Materials and methods
AML12 hepatocyte culture
A nontumorigenic mouse hepatocyte cell lines, AML12 (America Tissue Culture Collection, CRT-2254; ATCC, VA), were cultured in a 1:1 mixture of Dulbecco’s modified Eagle’s Medium/Ham’s F-12 medium (Gibco, NY) containing 5 µg/mL ITS premix (Sigma-Aldrich, MO), 40 ng/mL dexamethasone (Sigma-Aldrich), and 10% fetal bovine serum (FBS, Gibco). Cell cultures were maintained at 37℃ in a humidified atmosphere of 5% CO2. For serum stimulation, cells at ∼80–90% confluence were made quiescent in serum-free media.
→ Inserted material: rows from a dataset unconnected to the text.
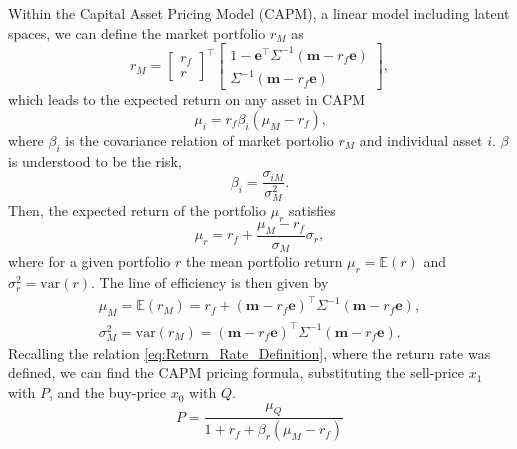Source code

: Within the Capital Asset Pricing Model (CAPM), a linear model including latent spaces, we can define the market portfolio $r_M$ as
\begin{equation}%
	r_M = \begin{bmatrix} r_f \\ r \end{bmatrix}^{\top} \begin{bmatrix} 1-\bm{e}^{\top} \Sigma^{-1}(\bm{m}-r_f\bm{e}) \\ \Sigma^{-1}(\bm{m}-r_f\bm{e}) \end{bmatrix},
\label{eq: market portfolio capm}
\end{equation}
which leads to the expected return on any asset in CAPM
\begin{equation}%
	\mu_i = r_f \beta_i(\mu_M -r_f) \text{,}
\label{eq: expected return any asset capm}
\end{equation}
where $\beta_i$ is the covariance relation of market portolio $r_M$ and individual asset $i$. $\beta$ is understood to be the risk, 
\begin{equation}%
	\beta_i = \frac{\sigma_{iM}}{\sigma_M^2}.
\label{eq: beta capm}
\end{equation}
Then, the expected return of the portfolio $\mu_r$ satisfies 
\begin{equation}%
	\mu_r = r_f + \frac{\mu_M - r_f}{\sigma_M}\sigma_r,
\label{eq: expected return of portfolio capm}
\end{equation}
where for a given portfolio $r$ the mean portfolio return $\mu_r = \mathbb{E}(r)$ and $\sigma_r^2 = \text{var}(r)$. The line of efficiency is then given by 
\begin{subequations}%
	\label{eq:efficiency line capm}
	\begin{align}
	\mu_M = \mathbb{E}(r_M) = r_f + (\bm{m}-r_f\bm{e})^{\top}\Sigma^{-1}(\bm{m}-r_f\bm{e}),         \label{eq:Expected value market} \\
	\sigma_M^2 = \text{var}(r_M) = (\bm{m}-r_f\bm{e})^{\top}\Sigma^{-1}(\bm{m}-r_f\bm{e}).         \label{eq:variance market}
	\end{align}
\end{subequations}
Recalling the relation \ref{eq:Return_Rate_Definition}, where the return rate was defined, we can find the CAPM pricing formula, substituting the sell-price $x_1$ with $P$, and the buy-price $x_0$ with $Q$. 
\begin{equation}%
	P = \frac{\mu_Q}{1+r_f+\beta_r(\mu_M-r_f)}
\label{eq: capm pricing formula}
\end{equation}
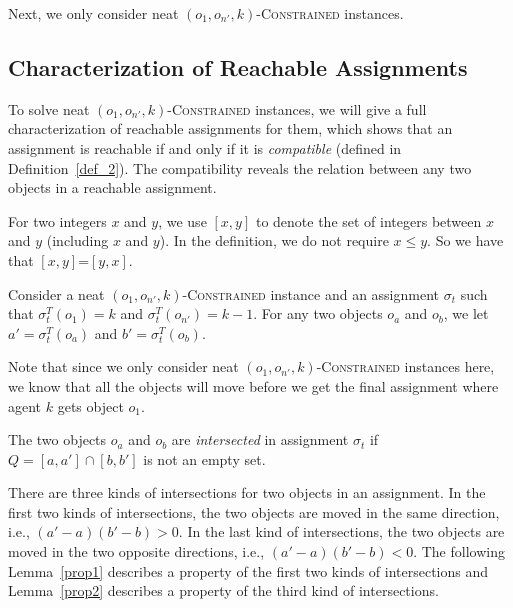 Next, we only consider neat $(o_1,o_{n'},k)$-\textsc{Constrained} instances.


\subsection{Characterization of Reachable Assignments}

To solve  neat $(o_1,o_{n'},k)$-\textsc{Constrained} instances,
we will give a full characterization of reachable assignments for them, which
shows that an assignment is reachable if and only if it is \emph{compatible} (defined in Definition~\ref{def_2}).
The compatibility reveals the relation between any two objects in a reachable assignment.


For two integers $x$ and $y$, we use $[x,y]$
to denote the set of integers between $x$ and $y$ (including $x$ and $y$). In the definition, we do not require  $x\leq y$.
So we have that $[x,y]$=$[y,x]$.


Consider a neat $(o_1,o_{n'},k)$-\textsc{Constrained} instance and an assignment $\sigma _t$ such that $\sigma^T_t(o_1)=k$ and $\sigma^T_t(o_{n'})=k-1$.
For any two objects $o_a$ and $o_b$, we let $a'=\sigma^T_t(o_a)$ and $b'=\sigma^T_t(o_b)$.

Note that since we only consider neat $(o_1,o_{n'},k)$-\textsc{Constrained} instances here, we know that all the objects will move before we get the final assignment where agent $k$ gets object $o_1$.

\begin{definition}\label{def_1}
    The two objects $o_a$ and $o_b$ are \emph{intersected} in assignment $\sigma _t$ if $Q=[a,a']\cap [b,b']$ is not an empty set.
\end{definition}


There are three kinds of intersections for two objects in an assignment. In the first two kinds of intersections, the two objects are moved in the same direction, i.e., $(a'-a)(b'-b)>0$.
In the last kind of intersections, the two objects are moved in the two opposite directions, i.e., $(a'-a)(b'-b)<0$.
The following Lemma~\ref{prop1} describes a property of the first two kinds of intersections and Lemma~\ref{prop2} describes a property of the third kind of intersections.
Induction of hepatocyte apoptosis with TNF-α/Act D and treatment with melittin
TNF-α/Act D treatment previously has been demonstrated to induce cell death, specifically apoptosis. 19 Therefore, we examined hepatocytes were pre-treated with melittin (0.5, 1, and 2 µg/mL, Sigma-Aldrich) for 30 min with additional administration of TNF-α (10 ng/mL, R&D system, MN)/Act D (200 ng/mL, Sigma-Aldrich) for 9 h. Melittin was dissolved in distilled water and lyophilized by freeze dryer and stored in 4℃.
Cytotoxicity assays
To determine the effects of melittin in hepatocyte apoptosis, cell viability was evaluated by the 3-[4,5-dimethylthiazol-2-yl]-2, 5-diphenylterazolium bromide (MTT) reduction assay. In brief, cells (1 × 105 cells/mL) were seeded in 96-well plates and treated with melittin and TNF-α/Act D. The control was added to saline of equal volume. Cells were incubated with 0.5 mg/mL MTT solution. After being incubated for 4 h at 37℃ and 5% CO2, the supernatant was removed, and dimethyl sulfoxide (DMSO) with ethanol was added. Cells were incubated at 37℃ for 30 min and measured using a microplate reader at 540 mm. The percentage of cell survival was calculated by taking the optical density of cells given a particular treatment, dividing that number by the optical density for the untreated control cells, and then multiplying by 100.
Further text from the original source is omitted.